5 - Automatically tracing a Postfix daemon process
==================================================

Postfix can attach a call tracer whenever a daemon process starts.

Append a -D option to the suspect command in /etc/postfix/master.cf,
for example:

    smtp      inet  n       -       n       -       -       smtpd -D

Edit the debugger_command definition in /etc/postfix/main.cf so
that it invokes the call tracer of your choice, for example:

    debugger_command =
         PATH=/bin:/usr/bin:/usr/local/bin
         (truss -p $process_id 2>&1 | logger -p mail.info) & sleep 5

Instead of truss use trace or strace.

Type "postfix reload" and watch the logfile.

6 - Running daemon programs under an interactive debugger
=========================================================

Append a -D option to the suspect command in /etc/postfix/master.cf,
for example:

    smtp      inet  n       -       n       -       -       smtpd -D

Edit the debugger_command definition in /etc/postfix/main.cf so
that it invokes the debugger of your choice, for example:

    debugger_command =
         PATH=/usr/bin:/usr/X11R6/bin
         xxgdb $daemon_directory/$process_name $process_id & sleep 5

If you use xxgdb, be sure that gdb is in the command search path.

Export XAUTHORITY so that X access control works, for example:

    % setenv XAUTHORITY ~/.Xauthority

Stop and start the Postfix system. 

Whenever the suspect daemon process is started, a debugger window
pops up and you can watch in detail what happens.

7 - Unreasonable behavior
=========================

Sometimes the behavior exhibit by Postfix just does not match the
source code. Why can a program deviate from the instructions given
by its author? There are two possibilities.
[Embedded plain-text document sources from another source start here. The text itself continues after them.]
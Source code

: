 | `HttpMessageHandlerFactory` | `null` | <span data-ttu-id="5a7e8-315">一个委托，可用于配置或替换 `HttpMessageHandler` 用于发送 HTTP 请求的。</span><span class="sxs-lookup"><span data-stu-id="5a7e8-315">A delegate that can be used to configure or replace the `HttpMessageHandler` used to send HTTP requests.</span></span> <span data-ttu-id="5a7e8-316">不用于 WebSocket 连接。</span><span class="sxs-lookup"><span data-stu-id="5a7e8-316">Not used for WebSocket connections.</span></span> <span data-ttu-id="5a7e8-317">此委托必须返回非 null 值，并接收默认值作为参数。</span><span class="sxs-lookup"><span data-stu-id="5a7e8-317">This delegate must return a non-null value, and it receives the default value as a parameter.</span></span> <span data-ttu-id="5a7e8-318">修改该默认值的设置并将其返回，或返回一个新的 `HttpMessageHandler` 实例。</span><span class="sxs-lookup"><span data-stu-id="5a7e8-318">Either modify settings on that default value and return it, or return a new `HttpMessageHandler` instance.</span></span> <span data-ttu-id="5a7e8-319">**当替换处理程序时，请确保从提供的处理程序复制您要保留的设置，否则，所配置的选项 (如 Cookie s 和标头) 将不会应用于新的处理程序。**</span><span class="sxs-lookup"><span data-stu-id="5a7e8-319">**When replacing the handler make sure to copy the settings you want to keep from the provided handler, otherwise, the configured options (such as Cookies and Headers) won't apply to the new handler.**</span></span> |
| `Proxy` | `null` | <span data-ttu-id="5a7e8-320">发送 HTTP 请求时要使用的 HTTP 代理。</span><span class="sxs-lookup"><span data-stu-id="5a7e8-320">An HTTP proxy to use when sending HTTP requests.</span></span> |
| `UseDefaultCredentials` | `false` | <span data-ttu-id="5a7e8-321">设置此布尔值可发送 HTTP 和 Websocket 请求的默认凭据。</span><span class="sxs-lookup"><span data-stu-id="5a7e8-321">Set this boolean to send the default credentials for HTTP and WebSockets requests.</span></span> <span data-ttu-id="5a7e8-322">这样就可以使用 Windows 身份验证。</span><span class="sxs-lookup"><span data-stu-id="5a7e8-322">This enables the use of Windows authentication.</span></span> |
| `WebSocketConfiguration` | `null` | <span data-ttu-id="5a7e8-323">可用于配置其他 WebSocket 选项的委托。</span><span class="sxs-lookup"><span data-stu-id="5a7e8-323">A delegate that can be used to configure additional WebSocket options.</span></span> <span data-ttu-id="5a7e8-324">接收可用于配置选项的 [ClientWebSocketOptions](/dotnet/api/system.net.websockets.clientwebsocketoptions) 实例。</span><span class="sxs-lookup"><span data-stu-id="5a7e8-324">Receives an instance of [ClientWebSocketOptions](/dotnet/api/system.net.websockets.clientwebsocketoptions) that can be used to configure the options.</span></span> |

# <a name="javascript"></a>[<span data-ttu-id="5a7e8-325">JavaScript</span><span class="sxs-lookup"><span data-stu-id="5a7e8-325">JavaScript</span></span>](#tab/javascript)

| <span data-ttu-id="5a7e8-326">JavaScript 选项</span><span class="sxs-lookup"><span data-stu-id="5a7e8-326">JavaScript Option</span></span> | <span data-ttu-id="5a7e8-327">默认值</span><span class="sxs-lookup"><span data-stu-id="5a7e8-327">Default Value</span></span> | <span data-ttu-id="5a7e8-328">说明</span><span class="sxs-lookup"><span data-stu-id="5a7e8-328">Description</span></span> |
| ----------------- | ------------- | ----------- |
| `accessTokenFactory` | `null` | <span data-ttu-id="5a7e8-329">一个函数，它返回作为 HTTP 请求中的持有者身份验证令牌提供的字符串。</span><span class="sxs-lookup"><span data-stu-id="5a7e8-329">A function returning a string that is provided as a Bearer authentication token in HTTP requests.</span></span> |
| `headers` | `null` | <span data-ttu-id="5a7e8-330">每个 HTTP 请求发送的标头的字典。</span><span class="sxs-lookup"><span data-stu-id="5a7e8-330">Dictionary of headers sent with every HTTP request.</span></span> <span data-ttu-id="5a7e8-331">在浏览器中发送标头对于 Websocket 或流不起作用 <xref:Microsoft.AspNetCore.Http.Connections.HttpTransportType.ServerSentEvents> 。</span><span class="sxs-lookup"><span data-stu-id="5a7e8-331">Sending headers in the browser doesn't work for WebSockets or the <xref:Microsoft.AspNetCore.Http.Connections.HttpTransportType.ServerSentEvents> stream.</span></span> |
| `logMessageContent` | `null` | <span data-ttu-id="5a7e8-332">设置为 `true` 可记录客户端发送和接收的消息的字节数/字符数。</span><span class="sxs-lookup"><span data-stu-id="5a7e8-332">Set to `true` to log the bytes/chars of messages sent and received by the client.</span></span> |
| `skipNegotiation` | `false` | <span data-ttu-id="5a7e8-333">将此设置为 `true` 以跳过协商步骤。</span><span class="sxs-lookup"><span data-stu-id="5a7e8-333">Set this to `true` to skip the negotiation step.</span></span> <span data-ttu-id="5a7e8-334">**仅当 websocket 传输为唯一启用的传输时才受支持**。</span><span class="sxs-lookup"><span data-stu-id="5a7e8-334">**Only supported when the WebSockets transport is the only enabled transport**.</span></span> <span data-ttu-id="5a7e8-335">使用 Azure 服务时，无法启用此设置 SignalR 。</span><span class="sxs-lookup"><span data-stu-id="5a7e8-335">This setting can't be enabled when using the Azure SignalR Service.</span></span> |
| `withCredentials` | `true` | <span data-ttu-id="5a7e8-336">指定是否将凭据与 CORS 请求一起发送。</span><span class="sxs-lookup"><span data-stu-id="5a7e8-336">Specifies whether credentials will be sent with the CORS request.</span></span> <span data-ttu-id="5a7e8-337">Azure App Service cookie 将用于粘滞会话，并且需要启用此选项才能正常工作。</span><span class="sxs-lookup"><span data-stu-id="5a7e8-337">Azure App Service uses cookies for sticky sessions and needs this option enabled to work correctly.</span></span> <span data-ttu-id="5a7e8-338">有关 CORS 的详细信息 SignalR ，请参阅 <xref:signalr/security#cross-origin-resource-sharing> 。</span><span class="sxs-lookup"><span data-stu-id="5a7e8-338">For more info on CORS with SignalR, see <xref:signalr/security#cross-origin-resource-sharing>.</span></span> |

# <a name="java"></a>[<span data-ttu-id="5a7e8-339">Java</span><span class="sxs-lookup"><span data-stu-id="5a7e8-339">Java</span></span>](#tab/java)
1 - The compiler has messed up.

2 - The hardware has messed up.

In both cases, the program being executed is not the program that
was supposed to be executed, so anything can happen.

There is a third possibility:

3 - Bugs in system software (kernel or libraries).

Hardware-related failures happen erratically, and they usually do
not reproduce after power cycling and rebooting the system.  There's
little I can do about bad hardware.  Be sure to use hardware that
at the very least can detect memory errors. Otherwise, Postfix will
just be a sitting duck waiting to be hit by a bit error. Critical
systems deserve real hardware.

When a compiler messes up, the problem can be reproduced whenever
the resulting program is run. Compiler errors are most likely to
happen in the code optimizer. If a problem is reproducible across
power cycles and system reboots, it can be worthwhile to rebuild
Postfix with optimization disabled, and to see if optimization
makes a difference.

In order to compile Postfix with optimizations turned off:

    % make tidy
    % make makefiles OPT=

This produces a set of Makefiles that do not request compiler
optimization. 

Once the makefiles are set up, build the software:

    % make
    % su
    # make install

And see if the problem reproduces. If the problem goes away, talk
to your vendor.